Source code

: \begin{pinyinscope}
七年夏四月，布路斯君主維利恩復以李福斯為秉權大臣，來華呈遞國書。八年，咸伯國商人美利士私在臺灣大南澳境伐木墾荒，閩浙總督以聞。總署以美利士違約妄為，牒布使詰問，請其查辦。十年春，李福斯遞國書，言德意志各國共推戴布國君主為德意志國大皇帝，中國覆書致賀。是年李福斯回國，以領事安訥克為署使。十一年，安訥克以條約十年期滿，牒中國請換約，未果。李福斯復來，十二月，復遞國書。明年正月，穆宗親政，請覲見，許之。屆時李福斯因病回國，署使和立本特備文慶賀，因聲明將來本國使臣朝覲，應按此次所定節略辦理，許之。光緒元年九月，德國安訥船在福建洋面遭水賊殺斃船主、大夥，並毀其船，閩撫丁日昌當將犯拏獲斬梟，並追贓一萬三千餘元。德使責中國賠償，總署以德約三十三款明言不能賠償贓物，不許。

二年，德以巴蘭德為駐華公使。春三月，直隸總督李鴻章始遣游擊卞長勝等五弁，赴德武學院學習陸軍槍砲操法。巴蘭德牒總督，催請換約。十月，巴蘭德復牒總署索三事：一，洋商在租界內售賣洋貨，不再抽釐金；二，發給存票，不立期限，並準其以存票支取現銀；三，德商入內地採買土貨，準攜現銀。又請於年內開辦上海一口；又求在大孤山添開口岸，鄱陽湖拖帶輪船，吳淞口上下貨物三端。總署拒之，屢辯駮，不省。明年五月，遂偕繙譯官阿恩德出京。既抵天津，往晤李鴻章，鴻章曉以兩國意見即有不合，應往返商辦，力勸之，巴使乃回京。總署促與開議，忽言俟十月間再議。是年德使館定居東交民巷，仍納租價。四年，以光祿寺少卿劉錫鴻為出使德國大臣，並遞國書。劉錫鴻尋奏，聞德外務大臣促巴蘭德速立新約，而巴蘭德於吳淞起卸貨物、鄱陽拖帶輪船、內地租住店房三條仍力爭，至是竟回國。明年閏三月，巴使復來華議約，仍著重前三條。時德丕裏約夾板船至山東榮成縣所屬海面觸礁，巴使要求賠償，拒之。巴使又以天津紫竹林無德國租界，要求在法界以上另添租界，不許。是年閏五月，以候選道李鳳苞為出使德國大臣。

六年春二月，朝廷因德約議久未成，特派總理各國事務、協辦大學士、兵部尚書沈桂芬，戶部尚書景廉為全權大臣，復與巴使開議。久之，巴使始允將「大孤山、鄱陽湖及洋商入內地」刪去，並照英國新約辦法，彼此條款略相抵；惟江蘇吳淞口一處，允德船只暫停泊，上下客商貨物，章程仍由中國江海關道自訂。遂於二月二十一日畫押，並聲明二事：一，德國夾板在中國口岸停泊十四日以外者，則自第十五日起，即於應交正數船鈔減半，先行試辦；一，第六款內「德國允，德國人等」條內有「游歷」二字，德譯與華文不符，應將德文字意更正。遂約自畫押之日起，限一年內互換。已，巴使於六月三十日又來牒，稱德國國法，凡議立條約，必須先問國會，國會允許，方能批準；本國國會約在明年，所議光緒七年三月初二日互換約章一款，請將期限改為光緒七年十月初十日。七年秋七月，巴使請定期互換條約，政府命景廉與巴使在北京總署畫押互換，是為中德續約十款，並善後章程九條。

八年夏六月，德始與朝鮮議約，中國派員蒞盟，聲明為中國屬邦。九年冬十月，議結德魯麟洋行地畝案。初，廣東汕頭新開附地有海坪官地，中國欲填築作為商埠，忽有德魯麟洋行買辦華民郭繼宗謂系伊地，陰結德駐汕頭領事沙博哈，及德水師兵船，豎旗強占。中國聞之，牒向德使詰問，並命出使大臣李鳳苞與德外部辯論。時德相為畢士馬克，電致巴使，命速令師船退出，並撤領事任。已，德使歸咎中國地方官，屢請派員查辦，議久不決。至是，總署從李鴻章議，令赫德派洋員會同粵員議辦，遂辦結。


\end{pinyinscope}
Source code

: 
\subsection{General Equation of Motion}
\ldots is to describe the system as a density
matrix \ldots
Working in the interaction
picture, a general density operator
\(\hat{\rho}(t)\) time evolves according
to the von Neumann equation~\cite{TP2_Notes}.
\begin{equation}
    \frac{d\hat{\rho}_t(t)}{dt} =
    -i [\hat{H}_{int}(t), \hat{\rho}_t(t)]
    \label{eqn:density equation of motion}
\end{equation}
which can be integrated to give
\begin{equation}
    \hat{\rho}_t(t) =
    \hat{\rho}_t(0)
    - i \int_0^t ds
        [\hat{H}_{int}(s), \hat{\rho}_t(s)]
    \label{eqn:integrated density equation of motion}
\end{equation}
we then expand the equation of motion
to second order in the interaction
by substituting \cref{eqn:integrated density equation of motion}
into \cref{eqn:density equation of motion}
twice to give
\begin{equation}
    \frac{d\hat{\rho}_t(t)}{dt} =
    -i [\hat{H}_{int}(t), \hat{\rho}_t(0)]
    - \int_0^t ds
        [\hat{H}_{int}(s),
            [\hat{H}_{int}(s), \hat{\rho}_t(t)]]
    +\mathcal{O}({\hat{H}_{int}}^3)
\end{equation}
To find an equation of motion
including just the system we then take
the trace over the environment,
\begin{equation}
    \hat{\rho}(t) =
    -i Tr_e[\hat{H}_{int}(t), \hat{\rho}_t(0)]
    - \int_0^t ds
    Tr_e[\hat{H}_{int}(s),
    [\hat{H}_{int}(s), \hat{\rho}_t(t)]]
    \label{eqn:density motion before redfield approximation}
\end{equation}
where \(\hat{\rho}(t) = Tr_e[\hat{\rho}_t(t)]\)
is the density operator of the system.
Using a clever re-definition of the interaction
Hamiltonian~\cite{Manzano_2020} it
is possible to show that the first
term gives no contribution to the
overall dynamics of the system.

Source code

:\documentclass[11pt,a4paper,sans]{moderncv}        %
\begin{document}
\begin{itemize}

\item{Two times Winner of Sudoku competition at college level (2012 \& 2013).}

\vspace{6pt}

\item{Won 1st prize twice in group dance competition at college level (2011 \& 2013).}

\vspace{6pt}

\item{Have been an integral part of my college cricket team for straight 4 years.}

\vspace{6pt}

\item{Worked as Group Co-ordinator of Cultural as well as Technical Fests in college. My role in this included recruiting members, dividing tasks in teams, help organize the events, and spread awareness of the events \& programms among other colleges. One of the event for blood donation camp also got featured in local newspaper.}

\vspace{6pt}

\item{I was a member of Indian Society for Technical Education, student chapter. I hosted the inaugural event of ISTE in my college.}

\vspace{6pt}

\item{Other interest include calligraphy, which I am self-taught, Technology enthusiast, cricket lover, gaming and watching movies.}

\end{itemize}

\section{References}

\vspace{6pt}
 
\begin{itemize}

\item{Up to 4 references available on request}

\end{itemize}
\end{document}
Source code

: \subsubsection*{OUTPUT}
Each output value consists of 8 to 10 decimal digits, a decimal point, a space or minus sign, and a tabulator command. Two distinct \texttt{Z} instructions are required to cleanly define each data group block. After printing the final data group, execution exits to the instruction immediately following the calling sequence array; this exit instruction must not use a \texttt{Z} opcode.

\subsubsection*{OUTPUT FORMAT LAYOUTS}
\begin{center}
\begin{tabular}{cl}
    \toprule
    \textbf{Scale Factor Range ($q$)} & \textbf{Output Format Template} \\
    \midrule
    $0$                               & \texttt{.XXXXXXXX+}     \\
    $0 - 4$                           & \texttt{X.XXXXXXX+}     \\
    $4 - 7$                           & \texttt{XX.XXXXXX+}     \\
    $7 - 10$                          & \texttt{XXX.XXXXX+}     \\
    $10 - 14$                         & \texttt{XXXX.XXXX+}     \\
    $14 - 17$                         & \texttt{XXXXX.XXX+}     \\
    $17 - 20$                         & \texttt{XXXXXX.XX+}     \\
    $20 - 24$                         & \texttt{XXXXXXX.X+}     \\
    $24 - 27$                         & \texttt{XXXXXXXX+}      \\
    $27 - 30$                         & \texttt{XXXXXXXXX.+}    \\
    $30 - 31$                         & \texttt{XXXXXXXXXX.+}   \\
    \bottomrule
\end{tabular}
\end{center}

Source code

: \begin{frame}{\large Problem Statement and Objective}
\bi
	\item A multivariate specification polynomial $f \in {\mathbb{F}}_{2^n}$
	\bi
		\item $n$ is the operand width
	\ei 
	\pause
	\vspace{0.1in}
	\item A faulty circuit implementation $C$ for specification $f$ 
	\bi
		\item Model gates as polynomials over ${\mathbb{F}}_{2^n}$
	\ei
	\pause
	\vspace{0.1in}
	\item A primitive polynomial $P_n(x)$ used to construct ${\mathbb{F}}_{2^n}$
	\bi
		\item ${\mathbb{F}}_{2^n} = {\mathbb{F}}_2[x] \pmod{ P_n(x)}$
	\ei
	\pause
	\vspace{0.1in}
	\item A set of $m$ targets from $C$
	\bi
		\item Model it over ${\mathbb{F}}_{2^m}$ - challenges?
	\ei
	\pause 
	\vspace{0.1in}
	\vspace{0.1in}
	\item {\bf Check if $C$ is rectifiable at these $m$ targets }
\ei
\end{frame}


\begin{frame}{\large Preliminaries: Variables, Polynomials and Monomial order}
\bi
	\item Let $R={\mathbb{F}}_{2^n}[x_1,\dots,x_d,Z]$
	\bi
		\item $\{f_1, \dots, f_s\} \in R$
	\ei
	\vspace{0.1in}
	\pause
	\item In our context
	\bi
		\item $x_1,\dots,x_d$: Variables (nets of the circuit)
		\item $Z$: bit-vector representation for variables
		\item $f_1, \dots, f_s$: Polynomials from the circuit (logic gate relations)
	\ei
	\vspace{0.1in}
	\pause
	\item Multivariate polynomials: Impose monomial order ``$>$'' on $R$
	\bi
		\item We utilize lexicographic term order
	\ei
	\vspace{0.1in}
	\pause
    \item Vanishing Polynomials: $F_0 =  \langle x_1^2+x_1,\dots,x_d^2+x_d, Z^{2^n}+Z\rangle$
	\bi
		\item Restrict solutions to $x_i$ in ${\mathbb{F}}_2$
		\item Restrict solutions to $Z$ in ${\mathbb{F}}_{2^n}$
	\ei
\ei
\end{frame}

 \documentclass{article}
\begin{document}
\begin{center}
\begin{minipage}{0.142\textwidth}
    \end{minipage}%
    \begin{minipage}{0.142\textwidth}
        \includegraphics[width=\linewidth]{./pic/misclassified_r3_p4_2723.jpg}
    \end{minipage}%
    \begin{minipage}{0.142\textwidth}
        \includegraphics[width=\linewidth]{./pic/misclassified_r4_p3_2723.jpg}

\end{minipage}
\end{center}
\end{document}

################

- Try it -
Gather up the lines containing the word "circuit" from these records and copy them.

- The answer -
	\item A faulty circuit implementation $C$ for specification $f$ 
		\item $x_1,\dots,x_d$: Variables (nets of the circuit)
		\item $f_1, \dots, f_s$: Polynomials from the circuit (logic gate relations)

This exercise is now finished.